Re: Unknown SQL

From: Bob Badour <bbadour_at_golden.net>
Date: Sat, 21 Jul 2001 23:27:50 GMT
Message-ID: <9avR6.741$H77.178313287_at_radon.golden.net>

Carl Rosenberger wrote in message <9f42pe$2le$04$1_at_news.t-online.com>...
>Bob Badour wrote:
>> >> Object languages expose physical implementation details to
programmers.
>> >> Subsequently, when object languages differ, databases based on them
must
>> >> differ as well. Your 'ideal' was long ago defined out of existence.
>> >
>> >Most object languages are very similar. You have classes, simple
datatypes,
>> >arrays and inheritance. Lower level API classes that would typically be
>> >persisted like collections are also similar.
>> >
>> >The database API would be exactly the same.
>>
>> Go back and read my original email on this topic for an abbreviated list
of
>> the ways that different OODBMSs differ in subtle and confounding ways.
>
>After reading all your postings in this thread I can not find a list of the
>differences.

That's odd. You must have missed this one:

From: Bob Badour (bbadour_at_golden.net) Subject: Re: Unknown SQL
Newsgroups: comp.databases, comp.databases.object, comp.databases.theory, comp.lang.java.databases, comp.lang.java.programmer Date: 2001-05-12 04:14:37 PST

>And in fact, from a pragmatical point of view, the fact that RDBMSs are
>largely standardized, it is much easier to switch to different languages or
>even RDBMS vendors. Same can not be said for OODBMSs. Some argue that this
>is not a strength of the relational model, but rather a failure (since
what?
>10 years?) on the part of the OODBMS vendors to get their act together on
the
>standardization front. Others will argue that it _is_ easier to standardize
>implementations of well understood technology such as relational theory,
and
>that object oriented persistence is difficult simply because there is no
>overarching formal theory for objects.

Philip,

It is not an issue of theory, per se, that makes it easy to switch between RDBMSs and hard to switch between network model OODBMSs. An RDBMS "represents all data as values in columns in relations". The value 1 does not change significantly among different representations. Whether represented with a character string, packed decimal, binary integer, IEEE floating point number or any other representation, the value 1 remains the value 1.

Moving from one vendor's RDBMS to another vendor's RDBMS, the value 1 likewise remains the value 1. Similarly, the value 346987563 remains the value 346987563.

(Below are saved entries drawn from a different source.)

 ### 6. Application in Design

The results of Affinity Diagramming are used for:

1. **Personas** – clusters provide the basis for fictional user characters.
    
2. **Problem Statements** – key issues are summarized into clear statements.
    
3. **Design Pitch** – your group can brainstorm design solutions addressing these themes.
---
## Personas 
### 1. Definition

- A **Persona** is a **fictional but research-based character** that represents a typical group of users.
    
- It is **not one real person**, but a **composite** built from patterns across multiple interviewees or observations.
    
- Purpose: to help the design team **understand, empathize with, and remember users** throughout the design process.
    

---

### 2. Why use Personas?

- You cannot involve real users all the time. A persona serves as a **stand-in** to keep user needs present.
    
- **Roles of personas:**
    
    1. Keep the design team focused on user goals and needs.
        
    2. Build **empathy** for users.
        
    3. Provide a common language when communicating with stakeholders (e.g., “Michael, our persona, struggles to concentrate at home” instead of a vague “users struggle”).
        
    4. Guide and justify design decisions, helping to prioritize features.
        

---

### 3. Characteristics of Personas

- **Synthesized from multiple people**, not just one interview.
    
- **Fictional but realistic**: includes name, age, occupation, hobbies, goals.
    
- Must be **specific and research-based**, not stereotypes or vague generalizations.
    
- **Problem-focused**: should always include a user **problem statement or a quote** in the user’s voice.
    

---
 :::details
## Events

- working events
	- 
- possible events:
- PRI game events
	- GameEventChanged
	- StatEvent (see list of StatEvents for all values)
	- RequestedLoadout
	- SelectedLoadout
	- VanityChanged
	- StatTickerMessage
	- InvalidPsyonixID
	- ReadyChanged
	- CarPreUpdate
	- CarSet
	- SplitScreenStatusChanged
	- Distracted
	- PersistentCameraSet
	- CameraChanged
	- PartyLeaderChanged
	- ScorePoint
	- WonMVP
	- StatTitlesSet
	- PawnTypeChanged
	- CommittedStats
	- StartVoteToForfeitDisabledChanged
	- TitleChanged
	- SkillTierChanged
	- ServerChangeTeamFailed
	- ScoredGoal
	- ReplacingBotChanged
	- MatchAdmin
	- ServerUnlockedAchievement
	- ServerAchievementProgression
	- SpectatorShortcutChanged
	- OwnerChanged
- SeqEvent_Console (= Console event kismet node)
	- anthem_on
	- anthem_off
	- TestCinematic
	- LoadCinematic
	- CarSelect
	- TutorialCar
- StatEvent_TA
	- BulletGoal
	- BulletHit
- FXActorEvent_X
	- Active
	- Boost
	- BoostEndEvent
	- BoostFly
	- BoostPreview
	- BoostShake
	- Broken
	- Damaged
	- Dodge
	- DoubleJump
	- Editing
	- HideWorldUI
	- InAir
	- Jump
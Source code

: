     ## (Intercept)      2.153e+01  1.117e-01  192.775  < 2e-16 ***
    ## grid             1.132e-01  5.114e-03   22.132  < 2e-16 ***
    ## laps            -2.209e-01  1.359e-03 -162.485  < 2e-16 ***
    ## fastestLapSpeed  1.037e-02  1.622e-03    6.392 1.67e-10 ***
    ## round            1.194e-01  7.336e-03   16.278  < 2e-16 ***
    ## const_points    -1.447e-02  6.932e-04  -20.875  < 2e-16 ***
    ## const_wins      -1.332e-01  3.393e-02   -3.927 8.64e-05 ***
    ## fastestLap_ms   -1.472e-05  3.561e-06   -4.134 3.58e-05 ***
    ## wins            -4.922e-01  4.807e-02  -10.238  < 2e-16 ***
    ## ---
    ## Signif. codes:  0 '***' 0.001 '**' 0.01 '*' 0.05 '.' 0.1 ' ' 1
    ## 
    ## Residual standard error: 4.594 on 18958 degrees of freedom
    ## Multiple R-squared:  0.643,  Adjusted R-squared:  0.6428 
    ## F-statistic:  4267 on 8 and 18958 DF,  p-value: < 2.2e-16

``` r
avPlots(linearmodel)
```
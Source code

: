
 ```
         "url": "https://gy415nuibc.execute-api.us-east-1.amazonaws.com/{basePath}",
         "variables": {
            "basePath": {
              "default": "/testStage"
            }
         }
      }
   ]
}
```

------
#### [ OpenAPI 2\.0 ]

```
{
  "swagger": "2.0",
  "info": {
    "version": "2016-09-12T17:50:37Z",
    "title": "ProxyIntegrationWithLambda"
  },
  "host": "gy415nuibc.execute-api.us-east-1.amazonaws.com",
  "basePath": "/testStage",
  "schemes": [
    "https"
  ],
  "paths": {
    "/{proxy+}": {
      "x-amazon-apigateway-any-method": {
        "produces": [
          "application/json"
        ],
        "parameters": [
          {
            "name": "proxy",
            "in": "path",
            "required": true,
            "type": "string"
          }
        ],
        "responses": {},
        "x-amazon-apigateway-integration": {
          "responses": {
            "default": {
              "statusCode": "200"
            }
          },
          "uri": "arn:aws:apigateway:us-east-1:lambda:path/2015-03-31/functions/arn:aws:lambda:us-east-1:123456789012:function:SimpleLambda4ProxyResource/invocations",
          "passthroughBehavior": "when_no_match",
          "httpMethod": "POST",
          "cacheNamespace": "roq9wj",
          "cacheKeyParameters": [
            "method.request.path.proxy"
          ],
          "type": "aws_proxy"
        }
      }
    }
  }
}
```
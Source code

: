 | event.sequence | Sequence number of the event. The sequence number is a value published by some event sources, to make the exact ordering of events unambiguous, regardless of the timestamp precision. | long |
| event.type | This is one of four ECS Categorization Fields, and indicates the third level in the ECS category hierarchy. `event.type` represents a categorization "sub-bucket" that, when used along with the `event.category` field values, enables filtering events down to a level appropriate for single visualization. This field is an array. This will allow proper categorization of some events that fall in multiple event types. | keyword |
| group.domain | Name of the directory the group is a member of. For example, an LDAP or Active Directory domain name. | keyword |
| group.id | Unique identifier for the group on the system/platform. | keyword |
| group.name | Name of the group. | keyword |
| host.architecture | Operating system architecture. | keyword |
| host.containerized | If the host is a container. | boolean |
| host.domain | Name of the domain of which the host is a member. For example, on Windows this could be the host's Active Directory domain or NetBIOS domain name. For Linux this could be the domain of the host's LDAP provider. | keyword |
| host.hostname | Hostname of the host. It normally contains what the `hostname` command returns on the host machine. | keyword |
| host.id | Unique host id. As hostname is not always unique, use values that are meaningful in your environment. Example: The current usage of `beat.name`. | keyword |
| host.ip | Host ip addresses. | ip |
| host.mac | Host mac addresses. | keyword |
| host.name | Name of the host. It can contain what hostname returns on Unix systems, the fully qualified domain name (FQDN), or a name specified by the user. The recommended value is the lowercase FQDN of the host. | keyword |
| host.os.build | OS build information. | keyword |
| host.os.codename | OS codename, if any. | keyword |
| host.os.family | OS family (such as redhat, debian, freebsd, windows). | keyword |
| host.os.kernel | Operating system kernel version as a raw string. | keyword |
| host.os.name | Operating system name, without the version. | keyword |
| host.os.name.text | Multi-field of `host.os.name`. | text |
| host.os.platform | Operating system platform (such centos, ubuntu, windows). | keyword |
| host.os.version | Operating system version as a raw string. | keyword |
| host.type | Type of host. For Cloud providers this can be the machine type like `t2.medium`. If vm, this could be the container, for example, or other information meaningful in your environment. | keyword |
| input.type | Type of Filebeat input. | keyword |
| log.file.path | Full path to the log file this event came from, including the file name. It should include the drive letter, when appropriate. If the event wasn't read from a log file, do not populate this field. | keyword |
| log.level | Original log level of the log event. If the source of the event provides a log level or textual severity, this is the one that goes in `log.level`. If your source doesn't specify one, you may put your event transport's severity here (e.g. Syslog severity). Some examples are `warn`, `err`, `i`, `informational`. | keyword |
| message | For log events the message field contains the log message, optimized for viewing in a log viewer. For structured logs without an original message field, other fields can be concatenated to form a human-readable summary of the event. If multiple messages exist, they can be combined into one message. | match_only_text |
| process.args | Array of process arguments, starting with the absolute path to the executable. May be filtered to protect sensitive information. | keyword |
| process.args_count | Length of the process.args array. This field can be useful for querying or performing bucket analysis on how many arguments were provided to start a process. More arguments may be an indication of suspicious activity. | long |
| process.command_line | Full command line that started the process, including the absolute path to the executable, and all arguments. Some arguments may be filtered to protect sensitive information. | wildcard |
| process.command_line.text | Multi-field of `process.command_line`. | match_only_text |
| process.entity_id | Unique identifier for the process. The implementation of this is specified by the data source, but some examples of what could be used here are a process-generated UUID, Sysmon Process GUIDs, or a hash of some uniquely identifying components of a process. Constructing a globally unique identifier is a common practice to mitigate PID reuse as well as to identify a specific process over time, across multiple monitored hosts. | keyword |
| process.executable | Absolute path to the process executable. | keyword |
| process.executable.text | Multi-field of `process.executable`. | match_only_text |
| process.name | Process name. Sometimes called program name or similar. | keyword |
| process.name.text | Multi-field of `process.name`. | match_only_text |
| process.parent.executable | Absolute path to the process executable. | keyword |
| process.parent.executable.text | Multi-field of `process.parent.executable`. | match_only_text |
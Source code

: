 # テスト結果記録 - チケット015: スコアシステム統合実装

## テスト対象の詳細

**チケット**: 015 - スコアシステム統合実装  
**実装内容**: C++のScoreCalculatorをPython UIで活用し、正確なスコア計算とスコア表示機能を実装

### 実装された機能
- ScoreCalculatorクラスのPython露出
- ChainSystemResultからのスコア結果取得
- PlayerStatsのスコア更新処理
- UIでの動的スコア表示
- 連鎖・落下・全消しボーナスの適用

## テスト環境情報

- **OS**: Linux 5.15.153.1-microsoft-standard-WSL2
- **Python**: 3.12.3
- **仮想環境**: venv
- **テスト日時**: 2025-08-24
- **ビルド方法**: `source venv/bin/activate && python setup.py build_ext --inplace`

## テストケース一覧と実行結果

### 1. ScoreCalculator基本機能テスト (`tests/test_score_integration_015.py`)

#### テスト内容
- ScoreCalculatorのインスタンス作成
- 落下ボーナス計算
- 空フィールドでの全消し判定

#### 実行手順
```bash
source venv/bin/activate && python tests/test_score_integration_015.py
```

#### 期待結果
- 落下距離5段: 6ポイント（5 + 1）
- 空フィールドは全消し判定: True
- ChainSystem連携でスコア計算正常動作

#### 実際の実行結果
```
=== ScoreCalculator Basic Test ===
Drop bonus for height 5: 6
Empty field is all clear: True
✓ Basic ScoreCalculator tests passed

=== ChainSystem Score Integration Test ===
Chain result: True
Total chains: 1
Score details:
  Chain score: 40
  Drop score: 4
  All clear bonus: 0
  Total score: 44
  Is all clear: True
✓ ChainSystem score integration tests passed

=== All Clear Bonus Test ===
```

Network model databases, however, represent data with pointers and other physical constructs that vary greatly among different vendors. Further issues such as shallow copies vs. deep copies, pointer swizzling, implicit back-pointers etc. vary as well. Every different implementation of network model database changes the meaning of the data implied by physical constructs by introducing often subtle differences in interpretation.

Regards,
Bob

>> >There simply is no (zero, nothing, rien, kein) administration work or
>> >maintenance work necessary to persist objects. The database engine
analyzes
>> >classes automatically.
>>
>> Are you for real? Of course there will be tons of administration work.
How
>> does the DBMS handle the fact that the Employee Object used by HR has
subtle
>> differences from the Employee Object used by Payroll and that Hiring an
>> employee means different things to these different departments? How does
it
>> handle the fact that what it means to these departments this year is
subtly
>> different from what it meant last year and what it will mean next year?
>
>The work to reflect changes is to be done in the programming code, am I
>right?

Nope. Many applications need not change at all because their specific needs might not change from one year to the next. Logical independence, delivered by views, provides all that's necessary. Of course, that subset of all the applications that do need to change from one year to the next will have to change in the code. Presumably, they might use new views on the database as well.

>There are object databases that automatically handle schema changes. Still
>there is no maintenance work necessary to adjust the database schema. It
>will continously be analysed by the database engine.

Right. And if pigs had wings they would fly. I suppose I just imagine the schema change I want, the database reads my mind and takes care of all the rest?

>If you think you need proxy objects to provide a different view at employee
>objects from HR and from Payroll, why not create the classes for them?

What exactly is a different view at an employee object? Is it a different view at the data? Is it different behaviour? Why would I want to create different classes for them at all? It's much simpler to create relational views in the database and handle application issues in the applications.

>If you want versioning, fine.

Versioning is an inferior attempt at addressing physical/logical independence. When I want versioning, I use PVCS or SourceSafe -- where it's appropriate. In the database, I will use relational views.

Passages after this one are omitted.